» **GIVEN DATA**
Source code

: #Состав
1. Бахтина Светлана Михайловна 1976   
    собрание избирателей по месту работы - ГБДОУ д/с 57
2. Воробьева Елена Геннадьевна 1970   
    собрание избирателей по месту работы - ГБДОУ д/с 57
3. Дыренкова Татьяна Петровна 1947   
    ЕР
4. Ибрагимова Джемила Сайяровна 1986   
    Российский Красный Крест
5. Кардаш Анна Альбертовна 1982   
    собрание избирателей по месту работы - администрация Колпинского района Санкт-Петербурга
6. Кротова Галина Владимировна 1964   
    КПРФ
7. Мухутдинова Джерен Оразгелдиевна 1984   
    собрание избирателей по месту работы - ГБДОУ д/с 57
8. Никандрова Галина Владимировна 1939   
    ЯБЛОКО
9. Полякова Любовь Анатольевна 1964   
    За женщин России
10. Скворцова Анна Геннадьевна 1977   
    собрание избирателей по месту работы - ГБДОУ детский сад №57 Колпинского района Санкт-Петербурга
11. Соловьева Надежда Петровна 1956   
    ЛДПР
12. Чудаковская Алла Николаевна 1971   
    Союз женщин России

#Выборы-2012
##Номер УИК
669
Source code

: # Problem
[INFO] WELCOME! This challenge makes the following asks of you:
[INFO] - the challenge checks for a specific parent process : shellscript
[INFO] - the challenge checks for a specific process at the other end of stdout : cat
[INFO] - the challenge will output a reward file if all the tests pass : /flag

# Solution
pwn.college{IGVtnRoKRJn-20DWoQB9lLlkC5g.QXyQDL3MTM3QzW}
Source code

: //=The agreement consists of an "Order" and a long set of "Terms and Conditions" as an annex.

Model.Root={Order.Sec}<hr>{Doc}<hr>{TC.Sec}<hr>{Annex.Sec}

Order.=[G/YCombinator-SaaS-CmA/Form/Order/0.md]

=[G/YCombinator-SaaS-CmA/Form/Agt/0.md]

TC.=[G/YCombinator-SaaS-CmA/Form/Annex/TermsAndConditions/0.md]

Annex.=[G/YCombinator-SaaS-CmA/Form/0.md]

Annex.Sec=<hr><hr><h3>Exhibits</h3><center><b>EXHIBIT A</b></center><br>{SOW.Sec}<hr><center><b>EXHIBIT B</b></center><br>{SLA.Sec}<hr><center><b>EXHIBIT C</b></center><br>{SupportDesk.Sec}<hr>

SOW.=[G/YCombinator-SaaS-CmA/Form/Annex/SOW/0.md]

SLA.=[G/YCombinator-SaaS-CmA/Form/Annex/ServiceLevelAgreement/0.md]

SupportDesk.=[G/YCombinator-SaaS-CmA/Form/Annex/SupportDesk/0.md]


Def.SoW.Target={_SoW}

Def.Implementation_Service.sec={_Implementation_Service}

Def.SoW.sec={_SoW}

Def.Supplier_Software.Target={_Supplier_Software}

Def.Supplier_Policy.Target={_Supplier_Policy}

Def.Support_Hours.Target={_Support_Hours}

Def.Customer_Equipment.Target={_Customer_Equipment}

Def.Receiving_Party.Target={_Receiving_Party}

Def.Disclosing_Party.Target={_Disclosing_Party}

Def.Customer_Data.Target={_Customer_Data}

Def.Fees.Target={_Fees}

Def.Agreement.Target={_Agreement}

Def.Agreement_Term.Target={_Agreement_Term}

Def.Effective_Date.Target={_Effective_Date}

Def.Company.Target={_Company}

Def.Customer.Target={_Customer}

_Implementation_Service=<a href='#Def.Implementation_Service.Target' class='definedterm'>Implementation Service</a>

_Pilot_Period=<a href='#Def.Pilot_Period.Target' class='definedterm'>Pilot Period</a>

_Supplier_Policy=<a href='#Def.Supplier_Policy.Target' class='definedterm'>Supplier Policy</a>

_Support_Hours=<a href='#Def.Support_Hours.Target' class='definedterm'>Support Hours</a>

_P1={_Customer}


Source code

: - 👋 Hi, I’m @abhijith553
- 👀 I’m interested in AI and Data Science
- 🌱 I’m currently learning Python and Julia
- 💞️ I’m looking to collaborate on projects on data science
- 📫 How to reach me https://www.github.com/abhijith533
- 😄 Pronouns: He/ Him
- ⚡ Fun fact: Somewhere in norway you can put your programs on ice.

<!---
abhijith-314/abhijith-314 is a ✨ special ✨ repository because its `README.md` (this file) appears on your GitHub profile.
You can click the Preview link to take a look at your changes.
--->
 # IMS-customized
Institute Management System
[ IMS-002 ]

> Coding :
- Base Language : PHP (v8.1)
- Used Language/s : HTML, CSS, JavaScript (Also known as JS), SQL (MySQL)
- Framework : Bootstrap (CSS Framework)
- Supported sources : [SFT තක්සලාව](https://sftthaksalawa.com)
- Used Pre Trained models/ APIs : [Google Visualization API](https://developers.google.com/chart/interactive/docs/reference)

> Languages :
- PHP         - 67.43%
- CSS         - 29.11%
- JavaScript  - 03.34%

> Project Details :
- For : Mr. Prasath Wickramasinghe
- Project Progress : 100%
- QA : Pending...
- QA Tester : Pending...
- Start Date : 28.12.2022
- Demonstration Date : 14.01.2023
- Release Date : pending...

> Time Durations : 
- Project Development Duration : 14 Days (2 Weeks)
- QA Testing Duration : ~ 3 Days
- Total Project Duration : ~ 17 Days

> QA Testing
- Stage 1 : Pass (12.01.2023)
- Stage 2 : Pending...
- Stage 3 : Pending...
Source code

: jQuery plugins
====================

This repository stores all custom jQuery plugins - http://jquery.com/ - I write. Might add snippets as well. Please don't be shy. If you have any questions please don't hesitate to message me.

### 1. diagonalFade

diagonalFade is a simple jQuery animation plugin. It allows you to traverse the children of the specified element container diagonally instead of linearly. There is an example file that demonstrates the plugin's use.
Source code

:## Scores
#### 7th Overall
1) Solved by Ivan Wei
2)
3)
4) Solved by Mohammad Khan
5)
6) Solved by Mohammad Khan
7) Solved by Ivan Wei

» **EXERCISE**
Once you reach the line that holds "- Start Date : 28.12.2022", print it and every line after it through the end of the records, word for word.

» **REPLY TO THE EXERCISE**
- Start Date : 28.12.2022
- Demonstration Date : 14.01.2023
- Release Date : pending...

> Time Durations : 
- Project Development Duration : 14 Days (2 Weeks)
- QA Testing Duration : ~ 3 Days
- Total Project Duration : ~ 17 Days

> QA Testing
- Stage 1 : Pass (12.01.2023)
- Stage 2 : Pending...
- Stage 3 : Pending...
Source code

: jQuery plugins
====================

This repository stores all custom jQuery plugins - http://jquery.com/ - I write. Might add snippets as well. Please don't be shy. If you have any questions please don't hesitate to message me.

### 1. diagonalFade

diagonalFade is a simple jQuery animation plugin. It allows you to traverse the children of the specified element container diagonally instead of linearly. There is an example file that demonstrates the plugin's use.
Source code

:## Scores
#### 7th Overall
1) Solved by Ivan Wei
2)
3)
4) Solved by Mohammad Khan
5)
6) Solved by Mohammad Khan
7) Solved by Ivan Wei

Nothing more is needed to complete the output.